Overview:
Thursday of the Twelfth Week in Ordinary Time
A Reflection for Thursday of the Twelfth Week in Ordinary Time
“Everyone who listens to these words of mine and acts on them
will be like a wise man who built his house on rock.
The rain fell, the floods came,
and the winds blew and buffeted the house.
But it did not collapse; it had been set solidly on rock.”
Find today’s readings here.
Today’s Gospel is just a metaphor, right? Hard times are coming, so we’d best get ready. Message received.
But in an unusual case of life imitating Scripture, my family found itself in a similar scenario this winter. The floods came—a burst sprinkler pipe—and we had to vacate our apartment. Five weeks in a hotel without a kitchen: We call it the long Lent of 2026.

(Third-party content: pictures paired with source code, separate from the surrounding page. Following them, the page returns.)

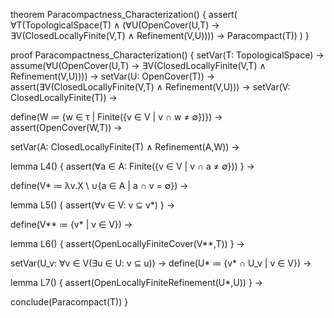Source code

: theorem Paracompactness_Characterization() {
  assert(
    ∀T(TopologicalSpace(T) ∧ 
    (∀U(OpenCover(U,T) → ∃V(ClosedLocallyFinite(V,T) ∧ Refinement(V,U))))
    → Paracompact(T))
  )
}

proof Paracompactness_Characterization() {
  setVar(T: TopologicalSpace) →
  assume(∀U(OpenCover(U,T) → ∃V(ClosedLocallyFinite(V,T) ∧ Refinement(V,U)))) →
  setVar(U: OpenCover(T)) →
  assert(∃V(ClosedLocallyFinite(V,T) ∧ Refinement(V,U))) →
  setVar(V: ClosedLocallyFinite(T)) →
  
  define(W ≔ {w ∈ τ | Finite({v ∈ V | v ∩ w ≠ ∅})}) →
  assert(OpenCover(W,T)) →
  
  setVar(A: ClosedLocallyFinite(T) ∧ Refinement(A,W)) →
  
  lemma L4() {
    assert(∀a ∈ A: Finite({v ∈ V | v ∩ a ≠ ∅}))
  } →
  
  define(V* ≔ λv.X \ ∪{a ∈ A | a ∩ v = ∅}) →
  
  lemma L5() {
    assert(∀v ∈ V: v ⊆ v*)
  } →
  
  define(V** ≔ {v* | v ∈ V}) →
  
  lemma L6() {
    assert(OpenLocallyFiniteCover(V**,T))
  } →
  
  setVar(U_v: ∀v ∈ V(∃u ∈ U: v ⊆ u)) →
  define(U* ≔ {v* ∩ U_v | v ∈ V}) →
  
  lemma L7() {
    assert(OpenLocallyFiniteRefinement(U*,U))
  } →
  
  conclude(Paracompact(T))
}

So was our house built on stone, or on sand?
You learn a lot about yourself when you are without a home. More importantly, you learn something about other people.

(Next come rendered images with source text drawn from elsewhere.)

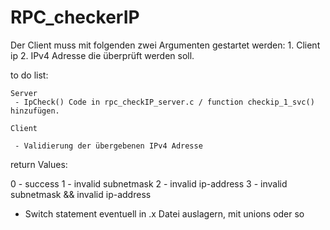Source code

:# RPC_checkerIP

Der Client muss mit folgenden zwei Argumenten gestartet werden:
	1. Client ip
	2. IPv4 Adresse die überprüft werden soll.

to do list:

	Server
	 - IpCheck() Code in rpc_checkIP_server.c / function checkip_1_svc() hinzufügen.

	Client

	 - Validierung der übergebenen IPv4 Adresse

return Values:

0 - success
1 - invalid subnetmask
2 - invalid ip-address
3 - invalid subnetmask && invalid ip-address

- Switch statement eventuell in .x Datei auslagern, mit unions oder so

For one thing, a lot of people live in hotels. Maybe their house is under construction, or they are getting divorced. We saw young families and senior citizens. I never knew why they were there. But I knew they were living in between.

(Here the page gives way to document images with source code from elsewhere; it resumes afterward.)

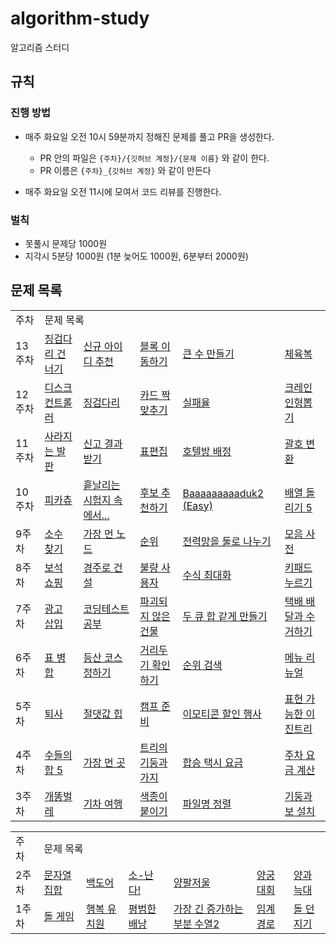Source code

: # algorithm-study

알고리즘 스터디

## 규칙

### 진행 방법

- 매주 화요일 오전 10시 59분까지 정해진 문제를 풀고 PR을 생성한다.
  - PR 안의 파일은 `{주차}/{깃허브 계정}/{문제 이름}` 와 같이 한다.
  - PR 이름은 `{주차}_{깃허브 계정}` 와 같이 만든다


- 매주 화요일 오전 11시에 모여서 코드 리뷰를 진행한다.

### 벌칙

- 못풀시 문제당 1000원
- 지각시 5분당 1000원 (1분 늦어도 1000원, 6분부터 2000원)

## 문제 목록

<table>
  <tr>
    <td>주차</td>
    <td colspan="5">문제 목록</td>
  </tr>
<!--   <tr>
    <td>주차</td></td>
    <td><a href=""></a></td>
    <td><a href=""></a></td>
    <td><a href=""></a></td>
    <td><a href=""></a></td>
    <td><a href=""></a></td>
  </tr> -->
  <tr>
    <td>13주차</td></td>
    <td><a href="https://school.programmers.co.kr/learn/courses/30/lessons/64062">징검다리 건너기</a></td>
    <td><a href="https://school.programmers.co.kr/learn/courses/30/lessons/72410">신규 아이디 추천</a></td>
    <td><a href="https://school.programmers.co.kr/learn/courses/30/lessons/60063">블록 이동하기</a></td>
    <td><a href="https://school.programmers.co.kr/learn/courses/30/lessons/42883">큰 수 만들기</a></td>
    <td><a href="https://school.programmers.co.kr/learn/courses/30/lessons/42862">체육복</a></td>
  </tr>
  <tr>
    <td>12주차</td></td>
    <td><a href="https://school.programmers.co.kr/learn/courses/30/lessons/42627">디스크 컨트롤러</a></td>
    <td><a href="https://school.programmers.co.kr/learn/courses/30/lessons/43236">징검다리</a></td>
    <td><a href="https://school.programmers.co.kr/learn/courses/30/lessons/72415">카드 짝 맞추기</a></td>
    <td><a href="https://school.programmers.co.kr/learn/courses/30/lessons/42889">실패율</a></td>
    <td><a href="https://school.programmers.co.kr/learn/courses/30/lessons/64061">크레인 인형뽑기</a></td>
  </tr>
  <tr>
    <td>11주차</td></td>
    <td><a href="https://school.programmers.co.kr/learn/courses/30/lessons/92345">사라지는 발판</a></td>
    <td><a href="https://school.programmers.co.kr/learn/courses/30/lessons/92334">신고 결과 받기</a></td>
    <td><a href="https://school.programmers.co.kr/learn/courses/30/lessons/81303">표편집</a></td>
    <td><a href="https://school.programmers.co.kr/learn/courses/30/lessons/64063">호텔방 배정</a></td>
    <td><a href="https://school.programmers.co.kr/learn/courses/30/lessons/60058">괄호 변환</a></td>
  </tr>
  <tr>
    <td>10주차</td></td>
    <td><a href="https://www.acmicpc.net/problem/14405">피카츄</a></td>
    <td><a href="https://www.acmicpc.net/problem/17951">흩날리는 시험지 속에서...</a></td>
    <td><a href="https://www.acmicpc.net/problem/1713">후보 추천하기</td>
    <td><a href="https://www.acmicpc.net/problem/16988">Baaaaaaaaaduk2 (Easy)</a></td>
    <td><a href="https://www.acmicpc.net/problem/17470">배열 돌리기 5</a></td>
  </tr>
  <tr>
    <td>9주차</td></td>
    <td><a href="https://school.programmers.co.kr/learn/courses/30/lessons/42839">소수 찾기</a></td>
    <td><a href="https://school.programmers.co.kr/learn/courses/30/lessons/49189">가장 먼 노드</a></td>
    <td><a href="https://school.programmers.co.kr/learn/courses/30/lessons/49191">순위</a></td>
    <td><a href="https://school.programmers.co.kr/learn/courses/30/lessons/86971">전력망을 둘로 나누기</a></td>
    <td><a href="https://school.programmers.co.kr/learn/courses/30/lessons/84512">모음 사전</a></td>
  </tr>
  <tr>
    <td>8주차</td></td>
    <td><a href="https://school.programmers.co.kr/learn/courses/30/lessons/67258">보석 쇼핑</a></td>
    <td><a href="https://school.programmers.co.kr/learn/courses/30/lessons/67259">경주로 건설</a></td>
    <td><a href="https://school.programmers.co.kr/learn/courses/30/lessons/64064">불량 사용자</a></td>
    <td><a href="https://school.programmers.co.kr/learn/courses/30/lessons/67257">수식 최대화</a></td>
    <td><a href="https://school.programmers.co.kr/learn/courses/30/lessons/67256">키패드 누르기</a></td>
  </tr>
  <tr>
    <td>7주차</td></td>
    <td><a href="https://school.programmers.co.kr/learn/courses/30/lessons/72414">광고 삽입</a></td>
    <td><a href="https://school.programmers.co.kr/learn/courses/30/lessons/118668">코딩테스트 공부</a></td>
    <td><a href="https://school.programmers.co.kr/learn/courses/30/lessons/92344">파괴되지 않은 건물</a></td>
    <td><a href="https://school.programmers.co.kr/learn/courses/30/lessons/118667">두 큐 합 같게 만들기</a></td>
    <td><a href="https://school.programmers.co.kr/learn/courses/30/lessons/150369">택배 배달과 수거하기</a></td>
  </tr>
  <tr>
    <td>6주차</td></td>
    <td><a href="https://school.programmers.co.kr/learn/courses/30/lessons/150366">표 병합</a></td>
    <td><a href="https://school.programmers.co.kr/learn/courses/30/lessons/118669">등산 코스 정하기</a></td>
    <td><a href="https://school.programmers.co.kr/learn/courses/30/lessons/81302">거리두기 확인하기</a></td>
    <td><a href="https://school.programmers.co.kr/learn/courses/30/lessons/72412">순위 검색</a></td>
    <td><a href="https://school.programmers.co.kr/learn/courses/30/lessons/72411">메뉴 리뉴얼</a></td>
  </tr>
  <tr>
    <td>5주차</td></td>
    <td><a href="https://www.acmicpc.net/problem/14501">퇴사</a></td>
    <td><a href="https://www.acmicpc.net/problem/11286">절댓값 힙</a></td>
    <td><a href="https://www.acmicpc.net/problem/16938">캠프 준비</a></td>
    <td><a href="https://school.programmers.co.kr/learn/courses/30/lessons/150368">이모티콘 할인 행사</a></td>
    <td><a href="https://school.programmers.co.kr/learn/courses/30/lessons/150367">표현 가능한 이진트리</a></td>
  </tr>
  <tr>
    <td>4주차</td></td>
    <td><a href="https://www.acmicpc.net/problem/2018">수들의 합 5</a></td>
    <td><a href="https://www.acmicpc.net/problem/22865">가장 먼 곳</a></td>
    <td><a href="https://www.acmicpc.net/problem/20924">트리의 기둥과 가지</a></td>
    <td><a href="https://school.programmers.co.kr/learn/courses/30/lessons/72413">합승 택시 요금</a></td>
    <td><a href="https://school.programmers.co.kr/learn/courses/30/lessons/92341">주차 요금 계산</a></td>
  </tr>
  <tr>
    <td>3주차</td></td>
    <td><a href="https://www.acmicpc.net/problem/3020">개똥벌레</a></td>
    <td><a href="https://www.acmicpc.net/problem/10713">기차 여행</a></td>
    <td><a href="https://www.acmicpc.net/problem/17136">색종이 붙이기</a></td>
    <td><a href="https://school.programmers.co.kr/learn/courses/30/lessons/17686">파일명 정렬</a></td>
    <td><a href="https://school.programmers.co.kr/learn/courses/30/lessons/60061">기둥과 보 설치</a></td>
  </tr>
</table>


<table>
  <tr>
    <td>주차</td>
    <td colspan="6">문제 목록</td>
  </tr>
  <tr>
    <td>2주차</td></td>
    <td><a href="https://www.acmicpc.net/problem/14425">문자열 집합</a></td>
    <td><a href="https://www.acmicpc.net/problem/17396">백도어</a></td>
    <td><a href="https://www.acmicpc.net/problem/19699">소-난다!</a></td>
    <td><a href="https://www.acmicpc.net/problem/2629">양팔저울</a></td>
    <td><a href="https://school.programmers.co.kr/learn/courses/30/lessons/92342">양궁대회</a></td>
    <td><a href="https://school.programmers.co.kr/learn/courses/30/lessons/92343">양과 늑대</a></td>
  </tr>  
  <tr>
    <td>1주차</td></td>
    <td><a href="https://www.acmicpc.net/problem/9655">돌 게임</a></td>
    <td><a href="https://www.acmicpc.net/problem/13164">행복 유치원</a></td>
    <td><a href="https://www.acmicpc.net/problem/12865">평범한 배낭</a></td>
    <td><a href="https://www.acmicpc.net/problem/12015">가장 긴 증가하는 부분 수열2</a></td>
    <td><a href="https://www.acmicpc.net/problem/1948">임계 경로</a></td>
    <td><a href="https://www.acmicpc.net/problem/3025">돌 던지기 </a></td>
  </tr>
</table>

It makes you see the world differently. Monday night at Whole Foods, picking up dinner, I stand behind a young mother with her son, spooning out the last of the minestrone. Do they have a home to go to?
We survived the storm. There were some tears, but mostly laughs. I prayed by the ice machine.
So we passed the test, right? Our house is built firmly, faithfully, on rock. It’s an encouraging thought, but it’s not the lesson I’m left with.
We are not living in a house, but a boat; sometimes the seas are calm, sometimes they’re not. Should we batten down the hatches, or look for others stranded at sea?
There are few things more traumatic than losing your home. But what happens when you lose your home tells you a lot about who you are.